PETERBOROUGH- With an increase in crime severity in Peterborough, police have announced they will be taking a no-tolerance approach when it comes to public illicit drug use in the community starting today.
“We are aware that there will be people that are both accepting of this stance and those who are not. As we adopt this approach, it is important to acknowledge that addiction is an illness, and it is not the intent of the Peterborough Police Service to criminalize those who are afflicted with this illness. The intent is to promote the message that the Service is committed to safer public spaces for all residents. We will continue to work within a system that supports those whose mandate is the promotion of public health, and while we know it is an imperfect system, public safety cannot wait for perfection.” said Chief Stuart Betts in making the announcement today.
Betts says the Safer Public Spaces approach is about balancing the needs and expectations of all residents in our community while recognizing the need for a compassionate response for those suffering with addiction. The Service also knows that the community expects that public places such as parks, places of business, and most importantly places where our children go such as playgrounds should also be safe according to Betts.
This approach means that if officers see open-air illicit drug use or if/when we receive a call for service from a concerned resident we will attend and direct that person to stop and move to a different location. It’s unclear whether they would be sent to an indoor location or private property. The Service will ensure people are provided information (if they choose to accept it) that speaks to the resources available in our community.
The decision to implement the Safer Public Spaces approach is one that builds upon the information in the Community Safety Well-Being Plan around feelings of safety according to police.

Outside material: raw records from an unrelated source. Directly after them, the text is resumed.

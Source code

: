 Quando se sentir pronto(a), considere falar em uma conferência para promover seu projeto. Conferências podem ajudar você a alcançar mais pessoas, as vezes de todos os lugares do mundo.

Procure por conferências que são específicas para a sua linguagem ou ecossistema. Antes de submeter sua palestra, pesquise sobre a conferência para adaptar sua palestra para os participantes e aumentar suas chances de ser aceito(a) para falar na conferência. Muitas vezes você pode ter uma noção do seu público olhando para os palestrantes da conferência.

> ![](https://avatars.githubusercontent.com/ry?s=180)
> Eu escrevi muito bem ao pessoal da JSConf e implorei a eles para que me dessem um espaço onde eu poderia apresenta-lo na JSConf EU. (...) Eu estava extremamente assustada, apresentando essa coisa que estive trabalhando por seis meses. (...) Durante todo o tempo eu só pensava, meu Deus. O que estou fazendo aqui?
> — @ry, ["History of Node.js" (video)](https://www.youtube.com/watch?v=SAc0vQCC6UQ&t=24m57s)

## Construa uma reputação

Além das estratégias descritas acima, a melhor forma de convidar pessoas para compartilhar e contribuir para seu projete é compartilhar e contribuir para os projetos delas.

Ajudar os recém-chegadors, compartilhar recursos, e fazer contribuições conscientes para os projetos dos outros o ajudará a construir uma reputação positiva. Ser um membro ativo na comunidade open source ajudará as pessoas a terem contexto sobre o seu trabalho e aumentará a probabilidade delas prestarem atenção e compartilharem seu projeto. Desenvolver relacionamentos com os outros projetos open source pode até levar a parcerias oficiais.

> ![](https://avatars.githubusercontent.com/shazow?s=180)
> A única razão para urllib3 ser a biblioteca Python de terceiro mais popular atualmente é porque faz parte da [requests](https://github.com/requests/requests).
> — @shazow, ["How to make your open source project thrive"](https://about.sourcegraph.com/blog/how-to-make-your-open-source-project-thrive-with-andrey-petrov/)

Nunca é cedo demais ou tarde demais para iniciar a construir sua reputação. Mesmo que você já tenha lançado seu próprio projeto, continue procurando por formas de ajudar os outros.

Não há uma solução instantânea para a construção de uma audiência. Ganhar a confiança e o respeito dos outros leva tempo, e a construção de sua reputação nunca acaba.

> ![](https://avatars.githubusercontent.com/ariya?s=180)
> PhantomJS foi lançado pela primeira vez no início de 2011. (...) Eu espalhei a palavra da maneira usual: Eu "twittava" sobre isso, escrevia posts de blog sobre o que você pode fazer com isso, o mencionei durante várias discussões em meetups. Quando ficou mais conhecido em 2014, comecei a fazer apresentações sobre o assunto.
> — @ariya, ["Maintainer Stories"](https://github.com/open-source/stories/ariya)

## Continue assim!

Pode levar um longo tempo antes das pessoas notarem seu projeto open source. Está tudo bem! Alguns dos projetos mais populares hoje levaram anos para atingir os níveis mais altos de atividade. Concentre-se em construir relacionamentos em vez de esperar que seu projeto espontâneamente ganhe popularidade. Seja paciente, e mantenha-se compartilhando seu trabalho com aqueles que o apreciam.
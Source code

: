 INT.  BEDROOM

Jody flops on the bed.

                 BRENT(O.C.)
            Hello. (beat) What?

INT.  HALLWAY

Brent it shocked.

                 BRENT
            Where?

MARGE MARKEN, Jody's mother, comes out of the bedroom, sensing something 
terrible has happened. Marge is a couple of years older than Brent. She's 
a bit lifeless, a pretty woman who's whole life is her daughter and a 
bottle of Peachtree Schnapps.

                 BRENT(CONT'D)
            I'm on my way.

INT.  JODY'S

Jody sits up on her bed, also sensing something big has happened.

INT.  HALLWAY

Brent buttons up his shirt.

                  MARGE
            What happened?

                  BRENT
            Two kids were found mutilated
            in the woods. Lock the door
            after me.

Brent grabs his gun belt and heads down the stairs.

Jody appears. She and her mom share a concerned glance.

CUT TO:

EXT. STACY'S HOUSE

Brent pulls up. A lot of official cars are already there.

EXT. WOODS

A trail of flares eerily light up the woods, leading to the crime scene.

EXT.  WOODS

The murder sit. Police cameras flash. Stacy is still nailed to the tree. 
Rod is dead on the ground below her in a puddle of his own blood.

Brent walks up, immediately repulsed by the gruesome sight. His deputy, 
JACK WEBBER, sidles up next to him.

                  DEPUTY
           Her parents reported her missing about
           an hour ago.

Betts says he is concerned that only 48% of survey respondents feel safe or very safe in their community and that for 71% of survey respondents feelings of safety influence where they go and what they do in our city.
In the Police Services Act, police services have five core responsibilities, and we feel that this approach fulfils two of the primary pillars, crime prevention and law enforcement.
In order to understand the impact of promoting Safer Public Spaces, the Peterborough Police Service has established key performance indicators to measure impacts, including the number of calls associated with this approach, whether they are officer or citizen generated, locations where engagements are taking place, the types of illicit substances that are encountered as well as referrals to community supports such as the Consumption Treatment Site (CTS), referral to the Mobile Crisis Intervention Team and/or diversion to a community program, and where appropriate, whether or not an arrest was required.
“The overall severity of crime has increased in our city over the past five years, while our clearance rates have continued to decrease. We also know that much of the violent crime in our community, in the past few years, has been connected to the proliferation of illicit drugs. The drugs in our community are not only dangerous and unsafe, but they bring with them a level of violence to the people using them and by extension, to others in community. By using the Safer Public Spaces approach we hope to give the community back a sense of safety.” explains Chief Betts.